→ **Task goal**: Every line of the data below needs to be reproduced exactly.

→ **Supplied material**:
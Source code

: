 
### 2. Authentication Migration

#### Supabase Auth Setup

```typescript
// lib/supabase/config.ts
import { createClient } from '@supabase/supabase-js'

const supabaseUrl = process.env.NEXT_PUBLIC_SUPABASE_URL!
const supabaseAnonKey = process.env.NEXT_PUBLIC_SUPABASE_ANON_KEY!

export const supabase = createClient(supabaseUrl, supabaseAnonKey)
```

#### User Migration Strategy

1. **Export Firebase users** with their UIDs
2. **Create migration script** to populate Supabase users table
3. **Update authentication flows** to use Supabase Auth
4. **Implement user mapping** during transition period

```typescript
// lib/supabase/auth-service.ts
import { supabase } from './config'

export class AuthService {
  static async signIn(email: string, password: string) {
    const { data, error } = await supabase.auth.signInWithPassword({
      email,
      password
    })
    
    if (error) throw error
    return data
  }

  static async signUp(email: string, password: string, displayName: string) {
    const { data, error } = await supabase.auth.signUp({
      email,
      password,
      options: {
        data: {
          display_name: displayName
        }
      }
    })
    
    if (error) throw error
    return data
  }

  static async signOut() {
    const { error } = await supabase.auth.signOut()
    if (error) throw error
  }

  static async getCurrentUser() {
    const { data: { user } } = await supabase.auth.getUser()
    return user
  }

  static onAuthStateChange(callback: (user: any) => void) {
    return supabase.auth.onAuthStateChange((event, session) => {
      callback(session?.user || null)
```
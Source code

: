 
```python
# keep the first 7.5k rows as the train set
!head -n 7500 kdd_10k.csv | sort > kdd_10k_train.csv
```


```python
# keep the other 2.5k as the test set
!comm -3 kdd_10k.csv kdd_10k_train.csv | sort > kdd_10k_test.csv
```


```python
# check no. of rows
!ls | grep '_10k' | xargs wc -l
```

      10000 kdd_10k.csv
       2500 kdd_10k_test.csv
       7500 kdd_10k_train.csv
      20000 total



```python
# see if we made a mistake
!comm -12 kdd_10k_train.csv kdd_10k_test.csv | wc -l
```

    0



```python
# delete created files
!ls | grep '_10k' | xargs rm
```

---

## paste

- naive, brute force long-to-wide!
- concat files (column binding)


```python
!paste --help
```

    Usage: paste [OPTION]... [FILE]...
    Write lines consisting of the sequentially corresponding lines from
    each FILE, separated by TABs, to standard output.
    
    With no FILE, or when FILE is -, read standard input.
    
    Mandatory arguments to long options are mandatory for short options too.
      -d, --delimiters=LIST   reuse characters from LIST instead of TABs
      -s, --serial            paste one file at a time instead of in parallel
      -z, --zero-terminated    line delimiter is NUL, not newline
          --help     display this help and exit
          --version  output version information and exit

→ **Answer to this problem**:
Source code

: 
### 2. Authentication Migration

#### Supabase Auth Setup

```typescript
// lib/supabase/config.ts
import { createClient } from '@supabase/supabase-js'

const supabaseUrl = process.env.NEXT_PUBLIC_SUPABASE_URL!
const supabaseAnonKey = process.env.NEXT_PUBLIC_SUPABASE_ANON_KEY!

export const supabase = createClient(supabaseUrl, supabaseAnonKey)
```

#### User Migration Strategy

1. **Export Firebase users** with their UIDs
2. **Create migration script** to populate Supabase users table
3. **Update authentication flows** to use Supabase Auth
4. **Implement user mapping** during transition period

```typescript
// lib/supabase/auth-service.ts
import { supabase } from './config'

export class AuthService {
  static async signIn(email: string, password: string) {
    const { data, error } = await supabase.auth.signInWithPassword({
      email,
      password
    })
    
    if (error) throw error
    return data
  }

  static async signUp(email: string, password: string, displayName: string) {
    const { data, error } = await supabase.auth.signUp({
      email,
      password,
      options: {
        data: {
          display_name: displayName
        }
      }
    })
    
    if (error) throw error
    return data
  }

  static async signOut() {
    const { error } = await supabase.auth.signOut()
    if (error) throw error
  }

  static async getCurrentUser() {
    const { data: { user } } = await supabase.auth.getUser()
    return user
  }

  static onAuthStateChange(callback: (user: any) => void) {
    return supabase.auth.onAuthStateChange((event, session) => {
      callback(session?.user || null)
```
Source code

: 
```python
# keep the first 7.5k rows as the train set
!head -n 7500 kdd_10k.csv | sort > kdd_10k_train.csv
```


```python
# keep the other 2.5k as the test set
!comm -3 kdd_10k.csv kdd_10k_train.csv | sort > kdd_10k_test.csv
```


```python
# check no. of rows
!ls | grep '_10k' | xargs wc -l
```

      10000 kdd_10k.csv
       2500 kdd_10k_test.csv
       7500 kdd_10k_train.csv
      20000 total



```python
# see if we made a mistake
!comm -12 kdd_10k_train.csv kdd_10k_test.csv | wc -l
```

    0



```python
# delete created files
!ls | grep '_10k' | xargs rm
```

---

## paste

- naive, brute force long-to-wide!
- concat files (column binding)


```python
!paste --help
```

    Usage: paste [OPTION]... [FILE]...
    Write lines consisting of the sequentially corresponding lines from
    each FILE, separated by TABs, to standard output.
    
    With no FILE, or when FILE is -, read standard input.
    
    Mandatory arguments to long options are mandatory for short options too.
      -d, --delimiters=LIST   reuse characters from LIST instead of TABs
      -s, --serial            paste one file at a time instead of in parallel
      -z, --zero-terminated    line delimiter is NUL, not newline
          --help     display this help and exit
          --version  output version information and exit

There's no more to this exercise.